I am processing these questions and a lot more… if people have any thoughts I am up for reading them.
Thanks for your support by prayer and thanks for reading and listening to our blogs. We love hearing your responses so do comment if you want to.
God Bless you all
“For it is by grace you have been saved, through faith–and this not from yourselves, it is the gift of God.” (Eph 2:8).
What, on earth, motivates you to keep on ministering in this place? What drives you to serve selflessly, a people who more often that not will throw it back in your face? How is it that you continue to keep holding out hope in the midst of a situation that will probably never really change?
This was the essence of my questioning directed at a YWAM team member as we sat sipping coffee in one of San Francisco’s many shopping malls, rain pounding the streets outside. I was trying to get to the route of the vision, the driving force for a mission like this.
The answer is this: humility. This is perhaps the most important characteristic for someone who is to remain capable of ministering to those in need. We cannot remain effective apart from a full recognition of the power and absolute necessity of God’s grace, first for our own lives and then for the lives of those we are ministering too.

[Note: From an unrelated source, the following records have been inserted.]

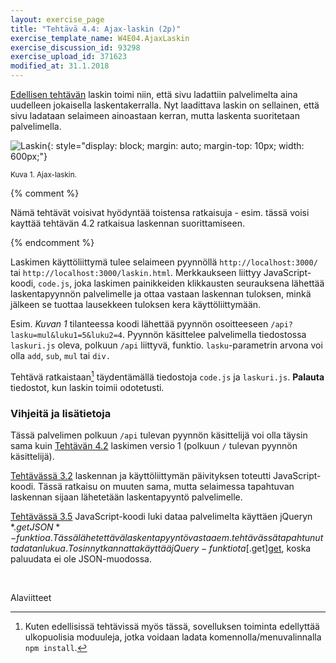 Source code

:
 ```yaml
---
layout: exercise_page
title: "Tehtävä 4.4: Ajax-laskin (2p)"
exercise_template_name: W4E04.AjaxLaskin
exercise_discussion_id: 93298
exercise_upload_id: 371623
modified_at: 31.1.2018
---
```



[Edellisen tehtävän](../tehtava43) laskin toimi niin, että sivu ladattiin
palvelimelta aina uudelleen jokaisella laskentakerralla. Nyt laadittava
laskin on sellainen, että sivu ladataan selaimeen ainoastaan kerran, mutta
laskenta suoritetaan palvelimella.

![Laskin](../img/ajax_laskin.png "Laskin"){: style="display: block; margin: auto; margin-top: 10px; width: 600px;"}

<small>Kuva 1. Ajax-laskin.</small>

{% comment %}

Nämä tehtävät voisivat hyödyntää toistensa ratkaisuja - esim. tässä voisi
kayttää tehtävän 4.2 ratkaisua laskennan suorittamiseen.

{% endcomment %}

Laskimen käyttöliittymä tulee selaimeen pyynnöllä `http://localhost:3000/` tai
`http://localhost:3000/laskin.html`. Merkkaukseen liittyy JavaScript-koodi,
`code.js`, joka laskimen painikkeiden klikkausten seurauksena lähettää
laskentapyynnön palvelimelle ja ottaa vastaan laskennan tuloksen, minkä
jälkeen se tuottaa lausekkeen tuloksen kera käyttöliittymään.

Esim. *Kuvan 1* tilanteessa koodi lähettää pyynnön osoitteeseen `/api?lasku=mul&luku1=5&luku2=4`. Pyynnön käsittelee palvelimella tiedostossa `laskuri.js`
oleva, polkuun `/api` liittyvä, funktio. `lasku`-parametrin arvona voi olla
`add`, `sub`, `mul` tai `div.`

Tehtävä ratkaistaan[^1] täydentämällä tiedostoja `code.js` ja `laskuri.js`.
**Palauta** tiedostot, kun laskin toimii odotetusti.

[^1]: Kuten edellisissä tehtävissä myös tässä, sovelluksen toiminta edellyttää ulkopuolisia moduuleja, jotka voidaan ladata komennolla/menuvalinnalla `npm install`.  

### Vihjeitä ja lisätietoja

Tässä palvelimen polkuun `/api` tulevan pyynnön käsittelijä voi olla täysin sama
kuin [Tehtävän 4.2](../tehtava42) laskimen versio 1 (polkuun `/` tulevan pyynnön
käsittelijä).

[Tehtävässä 3.2](../../osa3/tehtava32) laskennan ja käyttöliittymän päivityksen
toteutti JavaScript-koodi. Tässä ratkaisu on muuten sama, mutta selaimessa tapahtuvan
laskennan sijaan lähetetään laskentapyyntö palvelimelle.

[Tehtävässä 3.5](../../osa3/tehtava35) JavaScript-koodi luki dataa palvelimelta
käyttäen jQueryn *$.getJSON*-funktioa. Tässä lähetettävä laskentapyyntö vastaa em.
tehtävässä tapahtunutta datan lukua. Tosin nyt kannatta käyttää jQuery-funktiota
[$.get][get], koska paluudata ei ole JSON-muodossa.

[get]: https://api.jquery.com/jquery.get/


<br/>

Alaviitteet
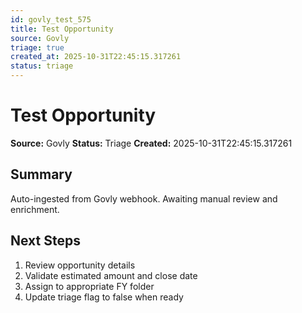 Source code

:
 ```yaml
---
id: govly_test_575
title: Test Opportunity
source: Govly
triage: true
created_at: 2025-10-31T22:45:15.317261
status: triage
---
```


# Test Opportunity

**Source:** Govly
**Status:** Triage
**Created:** 2025-10-31T22:45:15.317261

## Summary

Auto-ingested from Govly webhook. Awaiting manual review and enrichment.

## Next Steps

1. Review opportunity details
2. Validate estimated amount and close date
3. Assign to appropriate FY folder
4. Update triage flag to false when ready
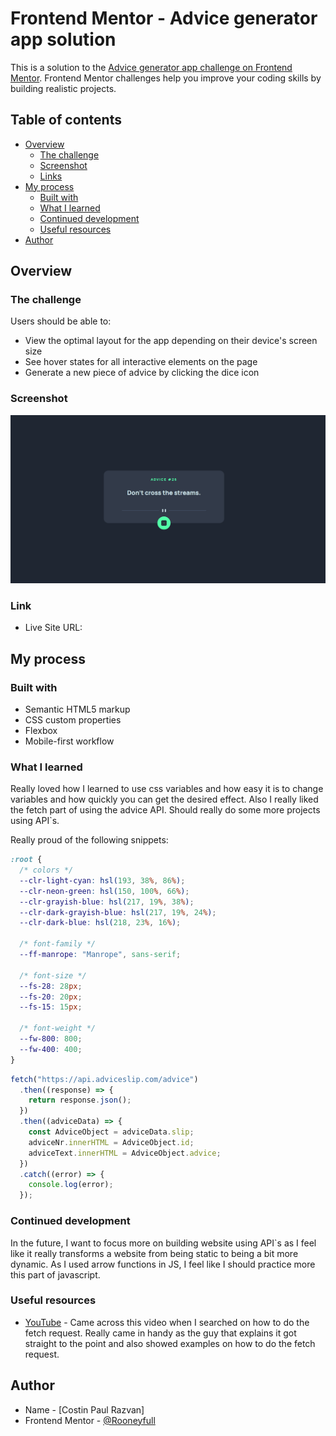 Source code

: # Frontend Mentor - Advice generator app solution

This is a solution to the [Advice generator app challenge on Frontend Mentor](https://www.frontendmentor.io/challenges/advice-generator-app-QdUG-13db). Frontend Mentor challenges help you improve your coding skills by building realistic projects.

## Table of contents

- [Overview](#overview)
  - [The challenge](#the-challenge)
  - [Screenshot](#screenshot)
  - [Links](#links)
- [My process](#my-process)
  - [Built with](#built-with)
  - [What I learned](#what-i-learned)
  - [Continued development](#continued-development)
  - [Useful resources](#useful-resources)
- [Author](#author)

## Overview

### The challenge

Users should be able to:

- View the optimal layout for the app depending on their device's screen size
- See hover states for all interactive elements on the page
- Generate a new piece of advice by clicking the dice icon

### Screenshot

![](images/screenshot.png)

### Link

- Live Site URL: [](https://paulcostin.github.io/advice-generator-app/)

## My process

### Built with

- Semantic HTML5 markup
- CSS custom properties
- Flexbox
- Mobile-first workflow

### What I learned

Really loved how I learned to use css variables and how easy it is to change variables and how quickly you can get the desired effect.
Also I really liked the fetch part of using the advice API. Should really do some more projects using API`s.

Really proud of the following snippets:

```css
:root {
  /* colors */
  --clr-light-cyan: hsl(193, 38%, 86%);
  --clr-neon-green: hsl(150, 100%, 66%);
  --clr-grayish-blue: hsl(217, 19%, 38%);
  --clr-dark-grayish-blue: hsl(217, 19%, 24%);
  --clr-dark-blue: hsl(218, 23%, 16%);

  /* font-family */
  --ff-manrope: "Manrope", sans-serif;

  /* font-size */
  --fs-28: 28px;
  --fs-20: 20px;
  --fs-15: 15px;

  /* font-weight */
  --fw-800: 800;
  --fw-400: 400;
}
```

```js
fetch("https://api.adviceslip.com/advice")
  .then((response) => {
    return response.json();
  })
  .then((adviceData) => {
    const AdviceObject = adviceData.slip;
    adviceNr.innerHTML = AdviceObject.id;
    adviceText.innerHTML = AdviceObject.advice;
  })
  .catch((error) => {
    console.log(error);
  });
```

### Continued development

In the future, I want to focus more on building website using API`s as I feel like it really transforms a website from being static to being a bit more dynamic.
As I used arrow functions in JS, I feel like I should practice more this part of javascript.

### Useful resources

- [YouTube](https://www.youtube.com/watch?v=2AfzKmgqWUE&t=608s&ab_channel=OstonCodeCypher) - Came across this video when I searched on how to do the fetch request. Really came in handy as the guy that explains it got straight to the point and also showed examples on how to do the fetch request.

## Author

- Name - [Costin Paul Razvan]
- Frontend Mentor - [@Rooneyfull](https://www.frontendmentor.io/profile/Rooneyfull)
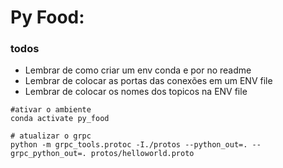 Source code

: # Py Food: 

### todos 
 - Lembrar de como criar um env conda e por no readme
 - Lembrar de colocar as portas das conexões em um ENV file
 - Lembrar de colocar os nomes dos topicos na ENV file 

```
#ativar o ambiente
conda activate py_food
```

```
# atualizar o grpc
python -m grpc_tools.protoc -I./protos --python_out=. --grpc_python_out=. protos/helloworld.proto
```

The truth is that the depravity and brokenness which we are aware of so strongly in this city is powerfully symbolic of the way in which God sees us. We are all broken people and we have all fallen short of God’s glorious standards. None of us have a reason to expect anything of God and yet he pours out his grace upon us. As soon as we begin to see ourselves as in any way greater than the least of our neighbours we have lost sight of the essence of the Gospel. As Dietrich Bonheoffer asks “How can I possibly serve another person in unfeigned humility if I seriously regard his sinfulness as worse than my own?”.
I am aware of my own need to grow in my knowledge of this truth, with every increasing humility and awe. We, too, live as the result of the scandalous reality of grace.
For it is grace that has saved me from the pit of squalor and despair. It is grace that gives us the call and the strength to minister in His name. It is grace that has the power to redeem the brokenness that we see in this city. And it is grace that allows time for that grace to be revealed. Ultimately we know that our fallen world may never be utterly restored, but we know that is the grace of God alone that holds the key.
Though I may not have all of the answers, I know that the grace of God does. Indeed, in the words of the great song, though “Through many dangers, toils and snares we have already come, t’was Grace that brought us safe thus far and Grace will lead us home.”. Amen.